Terminal-Benchとの関係──リポジトリの移管
GitHub APIで両リポジトリのメタデータを実測すると、興味深い経緯が見える。
| 項目 | 内容 |
|---|---|
terminal-bench(現在のfull_name) |
harbor-framework/terminal-bench-1。作成日2025-01-17、直近更新2026-07-11、スター2,554、ホームページtbench.ai |
terminal-bench-2 |
harbor-framework/terminal-bench-2。作成日2025-09-25、直近更新2026-04-30 |
harbor |
harbor-framework/harbor。作成日2025-08-04、直近更新2026-08-27(本記事執筆日と同日)、スター4,701、ホームページharborframework.com |
つまり、もともとlaude-institute名義だったTerminal-Benchのリポジトリは、現在はharbor-frameworkという組織に集約されており、terminal-benchは「terminal-bench-1」という名前に変わっている。READMEが挙げるバージョン例は「terminal-bench@2.0」で、GitHub Releases APIで確認できたharbor本体の直近リリースはv0.22.0(2026-08-22公開)。Macaron-V1のベンチマーク表やStateMのDeepSeek再現実験が評価プロトコルとして使っている「TerminalBench 2.1」は、このterminal-bench-2系列のさらに後継版とみられるが、Harbor本体のREADMEやGitHub API経由で確認できた範囲では「2.1」という版のリリース日そのものは特定できなかった。
引用情報
READMEはZenodoのDOI(10.5281/zenodo.20953922)付きの引用情報を掲載しており、これは「concept DOI」で常に最新リリースを指し、全バージョンをまたいだ引用を集約する、と注記されている。特定バージョンを引用する場合はZenodoレコード側のバージョン別DOIを使う、という案内も添えられている。

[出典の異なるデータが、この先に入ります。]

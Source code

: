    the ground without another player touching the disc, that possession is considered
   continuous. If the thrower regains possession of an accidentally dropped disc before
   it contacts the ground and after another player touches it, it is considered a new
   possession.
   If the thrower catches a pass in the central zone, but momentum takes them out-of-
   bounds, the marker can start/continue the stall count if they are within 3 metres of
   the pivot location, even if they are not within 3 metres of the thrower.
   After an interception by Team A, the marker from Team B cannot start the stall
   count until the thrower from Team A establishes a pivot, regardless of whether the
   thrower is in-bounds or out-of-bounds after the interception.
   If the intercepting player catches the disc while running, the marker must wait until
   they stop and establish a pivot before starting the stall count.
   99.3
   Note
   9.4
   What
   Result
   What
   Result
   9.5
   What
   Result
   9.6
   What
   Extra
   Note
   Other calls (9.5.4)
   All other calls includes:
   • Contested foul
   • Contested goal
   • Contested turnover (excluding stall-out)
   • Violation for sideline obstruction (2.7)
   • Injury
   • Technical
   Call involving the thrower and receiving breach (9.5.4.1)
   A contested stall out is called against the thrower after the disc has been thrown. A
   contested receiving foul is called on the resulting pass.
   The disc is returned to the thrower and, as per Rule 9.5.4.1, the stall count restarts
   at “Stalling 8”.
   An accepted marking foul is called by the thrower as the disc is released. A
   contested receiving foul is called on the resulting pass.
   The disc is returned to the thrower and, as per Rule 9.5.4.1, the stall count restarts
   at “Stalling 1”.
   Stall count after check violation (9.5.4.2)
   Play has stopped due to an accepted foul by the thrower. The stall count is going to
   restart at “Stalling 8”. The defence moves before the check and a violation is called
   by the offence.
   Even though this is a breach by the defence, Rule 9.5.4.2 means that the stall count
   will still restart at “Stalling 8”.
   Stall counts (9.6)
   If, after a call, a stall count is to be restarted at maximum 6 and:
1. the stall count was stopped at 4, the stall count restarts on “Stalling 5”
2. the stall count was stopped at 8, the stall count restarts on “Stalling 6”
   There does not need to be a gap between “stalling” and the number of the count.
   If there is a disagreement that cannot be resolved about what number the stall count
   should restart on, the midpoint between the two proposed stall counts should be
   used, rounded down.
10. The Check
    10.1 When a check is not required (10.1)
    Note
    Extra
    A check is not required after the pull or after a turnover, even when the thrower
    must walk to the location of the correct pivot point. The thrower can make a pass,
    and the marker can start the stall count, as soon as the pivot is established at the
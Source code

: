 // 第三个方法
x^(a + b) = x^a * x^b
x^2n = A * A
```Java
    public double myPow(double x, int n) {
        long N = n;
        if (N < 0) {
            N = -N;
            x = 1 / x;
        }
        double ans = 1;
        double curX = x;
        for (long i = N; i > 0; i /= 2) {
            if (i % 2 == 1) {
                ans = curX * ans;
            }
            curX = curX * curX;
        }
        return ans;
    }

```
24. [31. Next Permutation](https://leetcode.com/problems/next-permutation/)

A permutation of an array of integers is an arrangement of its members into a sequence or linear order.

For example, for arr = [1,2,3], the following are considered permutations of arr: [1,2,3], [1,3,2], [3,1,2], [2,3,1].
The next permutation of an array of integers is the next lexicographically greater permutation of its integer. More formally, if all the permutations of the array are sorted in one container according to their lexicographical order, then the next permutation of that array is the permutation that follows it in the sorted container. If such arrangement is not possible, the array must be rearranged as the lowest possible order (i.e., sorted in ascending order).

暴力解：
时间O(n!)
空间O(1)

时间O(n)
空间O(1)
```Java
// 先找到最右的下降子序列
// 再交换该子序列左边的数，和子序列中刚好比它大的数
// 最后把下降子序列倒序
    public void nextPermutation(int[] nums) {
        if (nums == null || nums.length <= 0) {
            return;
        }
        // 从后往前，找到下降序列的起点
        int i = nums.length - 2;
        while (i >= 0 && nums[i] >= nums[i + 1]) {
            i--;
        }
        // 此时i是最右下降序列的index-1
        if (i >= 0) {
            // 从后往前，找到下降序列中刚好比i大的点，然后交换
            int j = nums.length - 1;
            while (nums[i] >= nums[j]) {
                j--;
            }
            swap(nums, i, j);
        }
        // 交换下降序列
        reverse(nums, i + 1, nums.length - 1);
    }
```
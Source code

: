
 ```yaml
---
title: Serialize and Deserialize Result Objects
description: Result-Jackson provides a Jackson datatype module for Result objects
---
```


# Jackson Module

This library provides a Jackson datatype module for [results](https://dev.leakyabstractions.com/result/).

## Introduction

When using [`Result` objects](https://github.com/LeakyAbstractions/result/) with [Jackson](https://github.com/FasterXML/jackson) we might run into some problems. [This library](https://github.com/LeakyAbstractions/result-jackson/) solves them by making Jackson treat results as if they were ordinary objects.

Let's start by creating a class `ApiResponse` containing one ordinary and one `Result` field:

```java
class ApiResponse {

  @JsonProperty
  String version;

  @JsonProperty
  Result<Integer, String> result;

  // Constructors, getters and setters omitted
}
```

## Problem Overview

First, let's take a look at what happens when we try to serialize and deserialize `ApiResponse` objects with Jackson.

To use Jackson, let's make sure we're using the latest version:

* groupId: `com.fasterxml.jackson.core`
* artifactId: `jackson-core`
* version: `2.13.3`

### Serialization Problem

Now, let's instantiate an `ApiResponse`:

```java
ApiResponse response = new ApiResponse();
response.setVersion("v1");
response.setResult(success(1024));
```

@software{Harbor_Framework,
author = {{Harbor Framework Team}},
title = {{Harbor: A framework for evaluating and optimizing agents and models in container environments}},
year = {2026},
version = {v0.16.1},
doi = {10.5281/zenodo.20953922},
url = {https://doi.org/10.5281/zenodo.20953922}
}
プロバイダの詳細について確認できていないこと
Harborが対応するクラウドプロバイダのうち、Blaxel・Novita Sandbox・Tensorlakeについては、READMEが列挙しているだけで各社の詳細(料金・実行環境の仕様など)は今回確認していない。いずれも国内での知名度は今回のZenn記事検索(3語とも個別にゼロ件)を見る限り低いとみられるが、単独で記事化するには材料が不足している。Terminal-Bench 2.1という版そのものの正式なリリース日・変更点も、今回参照した一次資料の範囲では特定できなかった。筆者はHarborを実際にインストールしてエージェント評価を走らせる検証はしていない。Zenn記事検索では「Harbor framework」というクエリはエラーになりうまく検索できなかったため、単語を分けて再検索したが、この記事が扱う意味でのHarborに関する日本語記事は見当たらなかった。